WTB is known to make great tires but I haven't yet found one that is great for the sloppy and variable conditions we ride in. If it's good for Socal or Moab it's likely going to suck from Oregon to Alaska. At the beginning of Sea Otter WTB launched the Verdict tire series to address what some see as a gap in the line up, with the Vigilante being a notable exception. The idea is that these are front specific tires and while they look great for both ends to me, the new front focussed Judge looks pretty burly as well.

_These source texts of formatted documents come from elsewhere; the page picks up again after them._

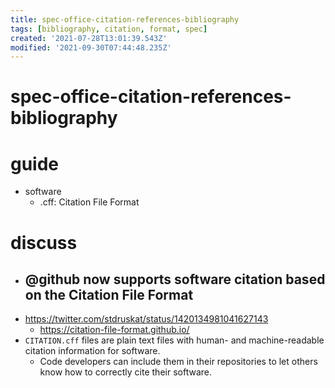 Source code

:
 ```yaml
---
title: spec-office-citation-references-bibliography
tags: [bibliography, citation, format, spec]
created: '2021-07-28T13:01:39.543Z'
modified: '2021-09-30T07:44:48.235Z'
---
```


# spec-office-citation-references-bibliography

# guide

- software
  - .cff: Citation File Format
# discuss
- ## @github now supports software citation based on the Citation File Format
- https://twitter.com/stdruskat/status/1420134981041627143
  - https://citation-file-format.github.io/
- `CITATION.cff` files are plain text files with human- and machine-readable citation information for software. 
  - Code developers can include them in their repositories to let others know how to correctly cite their software.
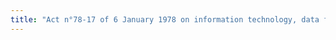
 ```yaml
---
title: "Act n°78-17 of 6 January 1978 on information technology, data files and civil liberties"
---
```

Cushcore seems to be going great guns with the racer crowd. I'm a fan and if I was a stronger climber I'd happily use it all the time. Currently however the 250+ grams per wheel is more than I'm willing to sacrifice. To address this concern for riders of my ilk Cushcore is rolling out a version that strips away 100 g of weight, pushing a 29er version down to a reasonable 150 g. For some perspective that's lighter than most tubes.
If you aren't racing, and you aren't hard on rims and tires, these might be great for your trail, enduro(!) or even DH needs. Cushcore gives you a smaller air volume in your tires so it reacts more quickly to impacts, protects your rims, adds damping and a bit of suspension to your tires and allows you to run lower pressures. It also supports sidewalls and provides decent run-flat protection for your rims and tires. While those benefits are likely diminished some, the level of protection the originals provide is likely overkill for many riders. Inventor Adam Krefting was apparently very reluctant to compromise and make this lighter product, but I think this will be an excellent choice for many riders. This version fits rims up to 32mm internal and tires up to 2.4" wide. We'll be testing a set (which costs 150 USD for two liners and two valve cores) as soon as they arrive. More at Cushcore.com
OneUp launched a new bar and stem while we were down at Sea Otter but there was more stuff on display as well.
That's all we've got from Sea Otter 2019.